Persistent mutations in tumors may predict immunotherapy response: Study
Iinvestigators at the Johns Hopkins Kimmel Cancer Center and its Bloomberg Kimmel Institute for Cancer Immunotherapy have found that a subset of mutations within the overall tumor mutation burden or TMB, termed “persistent mutations,” are less likely to be edited out as cancer evolves, rendering tumors continuously visible to the immune system and predisposing them to respond to immunotherapy.
This persistent mutation load may help clinicians more accurately select patients for clinical trials of novel immunotherapies or predict a patient’s clinical outcome with immune checkpoint blockade - a type of immunotherapy.

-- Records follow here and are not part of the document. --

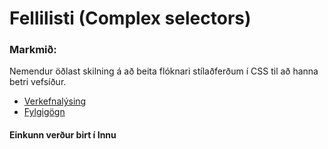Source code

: # Fellilisti (Complex selectors)

### Markmið:
Nemendur öðlast skilning á að beita flóknari stílaðferðum í CSS til að hanna betri vefsíður.

* [Verkefnalýsing](https://github.com/vefhonnun/21V/blob/main/Verkefni/V-3/Verkefni_3.pdf)
* [Fylgigögn](https://github.com/vefhonnun/21V/tree/main/S%C3%BDnid%C3%A6mi/V-3)

#### Einkunn verður birt í Innu

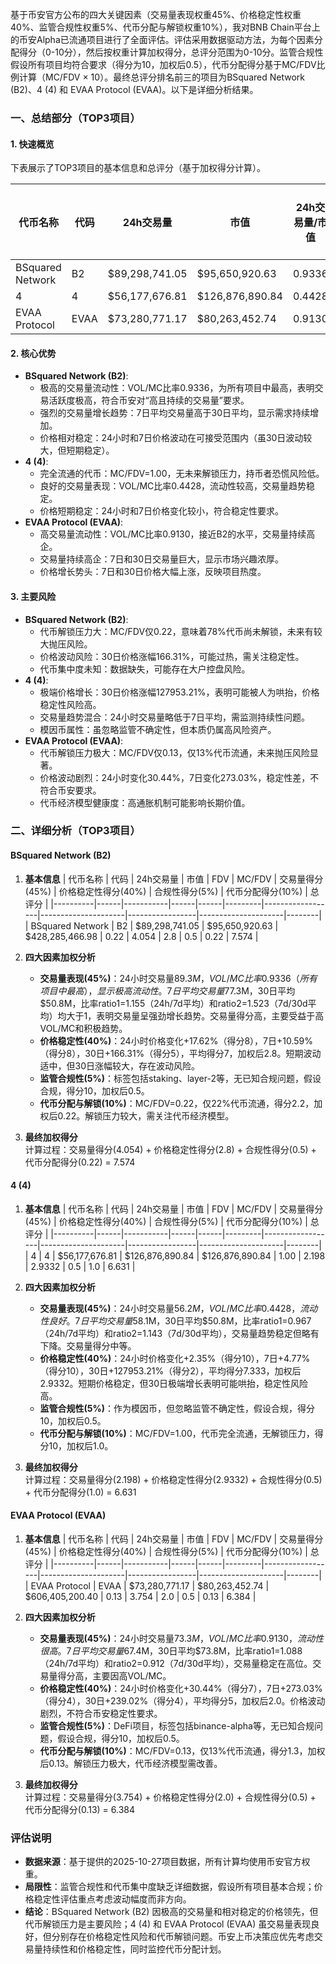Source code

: 基于币安官方公布的四大关键因素（交易量表现权重45%、价格稳定性权重40%、监管合规性权重5%、代币分配与解锁权重10%），我对BNB Chain平台上的币安Alpha已流通项目进行了全面评估。评估采用数据驱动方法，为每个因素分配得分（0-10分），然后按权重计算加权得分，总评分范围为0-10分。监管合规性假设所有项目均符合要求（得分为10，加权后0.5），代币分配得分基于MC/FDV比例计算（MC/FDV × 10）。最终总评分排名前三的项目为BSquared Network (B2)、4 (4) 和 EVAA Protocol (EVAA)。以下是详细分析结果。

### 一、总结部分（TOP3项目）

#### 1. 快速概览
下表展示了TOP3项目的基本信息和总评分（基于加权得分计算）。

| 代币名称 | 代码 | 24h交易量 | 市值 | 24h交易量/市值 | FDV | MC/FDV | 总评分(1-10分) |
|----------|------|-----------|------|----------------|------|---------|----------------|
| BSquared Network | B2 | $89,298,741.05 | $95,650,920.63 | 0.9336 | $428,285,466.98 | 0.22 | 7.57 |
| 4 | 4 | $56,177,676.81 | $126,876,890.84 | 0.4428 | $126,876,890.84 | 1.00 | 6.63 |
| EVAA Protocol | EVAA | $73,280,771.17 | $80,263,452.74 | 0.9130 | $606,405,200.40 | 0.13 | 6.38 |

#### 2. 核心优势
- **BSquared Network (B2)**:
  - 极高的交易量流动性：VOL/MC比率0.9336，为所有项目中最高，表明交易活跃度极高，符合币安对“高且持续的交易量”要求。
  - 强烈的交易量增长趋势：7日平均交易量高于30日平均，显示需求持续增加。
  - 价格相对稳定：24小时和7日价格波动在可接受范围内（虽30日波动较大，但短期稳定）。
- **4 (4)**:
  - 完全流通的代币：MC/FDV=1.00，无未来解锁压力，持币者恐慌风险低。
  - 良好的交易量表现：VOL/MC比率0.4428，流动性较高，交易量趋势稳定。
  - 价格短期稳定：24小时和7日价格变化较小，符合稳定性要求。
- **EVAA Protocol (EVAA)**:
  - 高交易量流动性：VOL/MC比率0.9130，接近B2的水平，交易量持续高企。
  - 交易量持续高企：7日和30日交易量巨大，显示市场兴趣浓厚。
  - 价格增长势头：7日和30日价格大幅上涨，反映项目热度。

#### 3. 主要风险
- **BSquared Network (B2)**:
  - 代币解锁压力大：MC/FDV仅0.22，意味着78%代币尚未解锁，未来有较大抛压风险。
  - 价格波动风险：30日价格涨幅166.31%，可能过热，需关注稳定性。
  - 代币集中度未知：数据缺失，可能存在大户控盘风险。
- **4 (4)**:
  - 极端价格增长：30日价格涨幅127953.21%，表明可能被人为哄抬，价格稳定性风险高。
  - 交易量趋势混合：24小时交易量略低于7日平均，需监测持续性问题。
  - 模因币属性：虽忽略监管不确定性，但本质仍属高风险资产。
- **EVAA Protocol (EVAA)**:
  - 代币解锁压力极大：MC/FDV仅0.13，仅13%代币流通，未来抛压风险显著。
  - 价格波动剧烈：24小时变化30.44%，7日变化273.03%，稳定性差，不符合币安要求。
  - 代币经济模型健康度：高通胀机制可能影响长期价值。

### 二、详细分析（TOP3项目）

#### BSquared Network (B2)
1. **基本信息**
   | 代币名称 | 代码 | 24h交易量 | 市值 | FDV | MC/FDV | 交易量得分(45%) | 价格稳定性得分(40%) | 合规性得分(5%) | 代币分配得分(10%) | 总评分 |
   |----------|------|-----------|------|------|---------|------------------|---------------------|-----------------|---------------------|--------|
   | BSquared Network | B2 | $89,298,741.05 | $95,650,920.63 | $428,285,466.98 | 0.22 | 4.054 | 2.8 | 0.5 | 0.22 | 7.574 |

2. **四大因素加权分析**
   - **交易量表现(45%)**：24小时交易量$89.3M，VOL/MC比率0.9336（所有项目中最高），显示极高流动性。7日平均交易量$77.3M，30日平均$50.8M，比率ratio1=1.155（24h/7d平均）和ratio2=1.523（7d/30d平均）均大于1，表明交易量呈强劲增长趋势。交易量得分高，主要受益于高VOL/MC和积极趋势。
   - **价格稳定性(40%)**：24小时价格变化+17.62%（得分8），7日+10.59%（得分8），30日+166.31%（得分5），平均得分7，加权后2.8。短期波动适中，但30日涨幅较大，存在波动风险。
   - **监管合规性(5%)**：标签包括staking、layer-2等，无已知合规问题，假设合规，得分10，加权后0.5。
   - **代币分配与解锁(10%)**：MC/FDV=0.22，仅22%代币流通，得分2.2，加权后0.22。解锁压力较大，需关注代币经济模型。

3. **最终加权得分**  
   计算过程：交易量得分(4.054) + 价格稳定性得分(2.8) + 合规性得分(0.5) + 代币分配得分(0.22) = 7.574

#### 4 (4)
1. **基本信息**
   | 代币名称 | 代码 | 24h交易量 | 市值 | FDV | MC/FDV | 交易量得分(45%) | 价格稳定性得分(40%) | 合规性得分(5%) | 代币分配得分(10%) | 总评分 |
   |----------|------|-----------|------|------|---------|------------------|---------------------|-----------------|---------------------|--------|
   | 4 | 4 | $56,177,676.81 | $126,876,890.84 | $126,876,890.84 | 1.00 | 2.198 | 2.9332 | 0.5 | 1.0 | 6.631 |

2. **四大因素加权分析**
   - **交易量表现(45%)**：24小时交易量$56.2M，VOL/MC比率0.4428，流动性良好。7日平均交易量$58.1M，30日平均$50.8M，比率ratio1=0.967（24h/7d平均）和ratio2=1.143（7d/30d平均），交易量趋势稳定但略有下降。交易量得分中等。
   - **价格稳定性(40%)**：24小时价格变化+2.35%（得分10），7日+4.77%（得分10），30日+127953.21%（得分2），平均得分7.333，加权后2.9332。短期价格稳定，但30日极端增长表明可能哄抬，稳定性风险高。
   - **监管合规性(5%)**：作为模因币，但忽略监管不确定性，假设合规，得分10，加权后0.5。
   - **代币分配与解锁(10%)**：MC/FDV=1.00，代币完全流通，无解锁压力，得分10，加权后1.0。

3. **最终加权得分**  
   计算过程：交易量得分(2.198) + 价格稳定性得分(2.9332) + 合规性得分(0.5) + 代币分配得分(1.0) = 6.631

#### EVAA Protocol (EVAA)
1. **基本信息**
   | 代币名称 | 代码 | 24h交易量 | 市值 | FDV | MC/FDV | 交易量得分(45%) | 价格稳定性得分(40%) | 合规性得分(5%) | 代币分配得分(10%) | 总评分 |
   |----------|------|-----------|------|------|---------|------------------|---------------------|-----------------|---------------------|--------|
   | EVAA Protocol | EVAA | $73,280,771.17 | $80,263,452.74 | $606,405,200.40 | 0.13 | 3.754 | 2.0 | 0.5 | 0.13 | 6.384 |

2. **四大因素加权分析**
   - **交易量表现(45%)**：24小时交易量$73.3M，VOL/MC比率0.9130，流动性很高。7日平均交易量$67.4M，30日平均$73.8M，比率ratio1=1.088（24h/7d平均）和ratio2=0.912（7d/30d平均），交易量稳定在高位。交易量得分高，主要因高VOL/MC。
   - **价格稳定性(40%)**：24小时价格变化+30.44%（得分7），7日+273.03%（得分4），30日+239.02%（得分4），平均得分5，加权后2.0。价格波动剧烈，不符合币安稳定性要求。
   - **监管合规性(5%)**：DeFi项目，标签包括binance-alpha等，无已知合规问题，假设合规，得分10，加权后0.5。
   - **代币分配与解锁(10%)**：MC/FDV=0.13，仅13%代币流通，得分1.3，加权后0.13。解锁压力极大，代币经济模型需改善。

3. **最终加权得分**  
   计算过程：交易量得分(3.754) + 价格稳定性得分(2.0) + 合规性得分(0.5) + 代币分配得分(0.13) = 6.384

### 评估说明
- **数据来源**：基于提供的2025-10-27项目数据，所有计算均使用币安官方权重。
- **局限性**：监管合规性和代币集中度缺乏详细数据，假设所有项目基本合规；价格稳定性评估重点考虑波动幅度而非方向。
- **结论**：BSquared Network (B2) 因极高的交易量和相对稳定的价格领先，但代币解锁压力是主要风险；4 (4) 和 EVAA Protocol (EVAA) 虽交易量表现良好，但分别存在价格稳定性风险和代币解锁问题。币安上币决策应优先考虑交易量持续性和价格稳定性，同时监控代币分配计划。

The investigators assessed regions of the genome with a single copy per cell and with two copies per cell, and found that the rate of mutation losses was lower in the regions with a single copy than in those with two copies, supporting the idea that mutations in single copy regions would be difficult to eliminate. The distribution of persistent mutations also differed compared to the overall TMB, where a tumor’s TMB was not always concordant with its persistent mutation load. Furthermore, in each tumor type, the team observed differential classification of tumors based on persistent mutations compared to the overall TMB.
The researchers also explored the relationship between persistent mutation load and TMB, using data from seven published cohorts of patients treated with immune-checkpoint blockade therapy across three tumor types: melanoma, nonsmall cell lung cancer and mesothelioma, totaling 485 patients. Again, the team observed that overall TMB and persistent mutation burden were different across the cancers analyzed. There were tumors with a high overall TMB with a smaller subset of persistent mutations, and conversely, there were tumors with a low overall TMB but a higher fraction of persistent mutations.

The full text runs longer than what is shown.